Paul Erdős, arguably the most prolific mathematician in the twentieth century, was, by all accounts, rather eccentric. The Hungarian-born mathematician – who moved to the US before the start of WWII – lived out of a ragged suitcase that he famously dragged with him to scientific conferences, universities, and the homes of colleagues all over the world. He would show up unannounced on a colleague’s doorstep, proclaim gleefully, “My mind is open.” He then spent a few days working with his host, before moving on to surprise some other colleague at some other university. His meandering was so constant that it eventually earned him undue attention from the FBI. To his fellow mathematicians, he was an eccentric but lovable scientist. But to law enforcement officers during the Cold War, it was suspicious that he crossed the Iron Curtain with such ease. Indeed, Erdős was once arrested in 1941 for poking around a secret radio tower. “You see, I was thinking about mathematical theorems,” he explained to the authorities in his thick Hungarian accent. It took decades of tracking for the Bureau to finally believe him, concluding that his rambling was indeed just for the sake of math.
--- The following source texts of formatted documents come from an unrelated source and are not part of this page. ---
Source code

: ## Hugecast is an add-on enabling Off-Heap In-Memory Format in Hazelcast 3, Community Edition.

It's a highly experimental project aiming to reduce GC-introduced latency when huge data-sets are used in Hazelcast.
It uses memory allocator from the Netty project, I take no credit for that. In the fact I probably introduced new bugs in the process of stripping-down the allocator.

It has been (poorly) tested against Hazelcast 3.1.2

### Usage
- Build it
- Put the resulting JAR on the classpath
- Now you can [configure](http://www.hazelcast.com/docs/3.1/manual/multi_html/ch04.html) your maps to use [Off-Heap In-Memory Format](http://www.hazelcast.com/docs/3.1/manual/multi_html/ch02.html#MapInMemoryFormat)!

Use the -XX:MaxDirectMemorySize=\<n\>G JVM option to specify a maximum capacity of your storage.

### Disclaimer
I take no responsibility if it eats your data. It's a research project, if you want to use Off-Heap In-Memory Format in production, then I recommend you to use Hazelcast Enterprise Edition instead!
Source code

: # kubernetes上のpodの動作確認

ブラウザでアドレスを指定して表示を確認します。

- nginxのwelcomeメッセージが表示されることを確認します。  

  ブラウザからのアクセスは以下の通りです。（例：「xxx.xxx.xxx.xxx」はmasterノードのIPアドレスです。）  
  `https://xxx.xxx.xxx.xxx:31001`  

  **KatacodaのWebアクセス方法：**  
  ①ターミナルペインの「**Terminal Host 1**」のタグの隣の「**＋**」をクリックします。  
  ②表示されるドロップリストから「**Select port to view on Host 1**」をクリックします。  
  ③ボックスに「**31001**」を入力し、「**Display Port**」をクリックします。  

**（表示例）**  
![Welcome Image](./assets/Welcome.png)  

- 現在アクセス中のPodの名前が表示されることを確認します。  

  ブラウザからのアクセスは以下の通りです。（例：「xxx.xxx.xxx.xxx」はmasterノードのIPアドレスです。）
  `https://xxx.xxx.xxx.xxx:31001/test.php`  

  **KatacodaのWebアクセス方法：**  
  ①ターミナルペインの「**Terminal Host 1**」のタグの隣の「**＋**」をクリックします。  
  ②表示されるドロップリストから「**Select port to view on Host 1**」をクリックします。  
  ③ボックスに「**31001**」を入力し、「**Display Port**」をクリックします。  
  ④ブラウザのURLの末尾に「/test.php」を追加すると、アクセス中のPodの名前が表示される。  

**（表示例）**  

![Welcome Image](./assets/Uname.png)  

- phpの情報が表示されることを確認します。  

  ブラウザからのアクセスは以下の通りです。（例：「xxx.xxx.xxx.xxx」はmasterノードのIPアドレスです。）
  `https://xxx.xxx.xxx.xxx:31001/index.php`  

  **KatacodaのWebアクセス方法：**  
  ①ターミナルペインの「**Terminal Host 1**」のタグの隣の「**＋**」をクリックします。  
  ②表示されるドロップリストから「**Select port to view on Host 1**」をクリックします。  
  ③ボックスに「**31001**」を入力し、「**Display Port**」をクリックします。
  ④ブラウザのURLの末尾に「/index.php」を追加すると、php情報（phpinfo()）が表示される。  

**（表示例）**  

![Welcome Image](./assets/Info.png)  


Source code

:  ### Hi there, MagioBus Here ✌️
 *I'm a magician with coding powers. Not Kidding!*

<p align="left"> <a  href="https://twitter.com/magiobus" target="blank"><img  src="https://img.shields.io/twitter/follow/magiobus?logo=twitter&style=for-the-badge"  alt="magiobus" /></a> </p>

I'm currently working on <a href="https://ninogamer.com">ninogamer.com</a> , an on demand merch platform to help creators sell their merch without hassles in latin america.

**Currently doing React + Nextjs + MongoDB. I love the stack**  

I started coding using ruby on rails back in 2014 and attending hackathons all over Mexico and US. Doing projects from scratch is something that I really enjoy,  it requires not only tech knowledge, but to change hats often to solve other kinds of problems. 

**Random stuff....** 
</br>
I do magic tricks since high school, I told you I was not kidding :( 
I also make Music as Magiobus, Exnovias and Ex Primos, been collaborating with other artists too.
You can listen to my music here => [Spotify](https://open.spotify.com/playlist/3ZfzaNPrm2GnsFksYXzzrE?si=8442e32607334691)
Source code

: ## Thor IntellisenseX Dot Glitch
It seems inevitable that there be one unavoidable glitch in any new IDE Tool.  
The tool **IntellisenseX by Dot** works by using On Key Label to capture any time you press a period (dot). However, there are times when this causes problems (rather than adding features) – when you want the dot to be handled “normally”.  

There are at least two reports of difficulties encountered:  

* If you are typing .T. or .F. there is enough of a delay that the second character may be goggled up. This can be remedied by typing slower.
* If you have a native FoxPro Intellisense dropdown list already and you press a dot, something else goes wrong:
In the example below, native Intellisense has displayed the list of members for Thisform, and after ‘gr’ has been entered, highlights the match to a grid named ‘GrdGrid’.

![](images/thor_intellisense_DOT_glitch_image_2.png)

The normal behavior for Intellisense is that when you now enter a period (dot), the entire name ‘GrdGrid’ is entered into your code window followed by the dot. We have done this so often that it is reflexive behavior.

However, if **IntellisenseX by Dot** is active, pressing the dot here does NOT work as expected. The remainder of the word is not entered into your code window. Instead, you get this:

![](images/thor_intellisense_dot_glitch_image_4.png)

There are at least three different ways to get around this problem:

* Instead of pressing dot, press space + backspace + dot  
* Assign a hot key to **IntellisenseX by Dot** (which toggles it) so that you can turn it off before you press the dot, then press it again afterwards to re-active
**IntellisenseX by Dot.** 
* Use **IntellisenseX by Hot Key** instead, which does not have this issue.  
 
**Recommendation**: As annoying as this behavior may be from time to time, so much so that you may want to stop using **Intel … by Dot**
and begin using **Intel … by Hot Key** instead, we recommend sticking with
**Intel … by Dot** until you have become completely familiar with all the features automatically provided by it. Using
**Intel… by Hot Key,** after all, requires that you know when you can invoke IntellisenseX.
His whole life was, too. He had no wife, no children, no job, not even a home to tie him down. He earned enough in guest lecturer stipends from universities and from various mathematics awards to fund his travels and basic needs. He meticulously avoided any commitment that might stand in the way of his work. Before he died in 1996 at the age of 83, Erdős had written or coauthored a stunning 1,475 academic papers in collaboration with 511 colleagues. If total publication counts as a measure of productivity, how does Erdős’ number compare to the productivity of an ordinary scientist? It surely seems exceptional. But how exceptional?
1.1 How Much Do We Publish?
Scholarly publications are the primary mode of communication in science, helping disseminate knowledge. The productivity of a scientist captures the rate at which she adds units of knowledge to the field. Over the past century, the number of publications has grown exponentially. An important question is whether the growth in our body of knowledge is simply because there are now more scientists, or because each scientist produces more on average than their colleagues in the past.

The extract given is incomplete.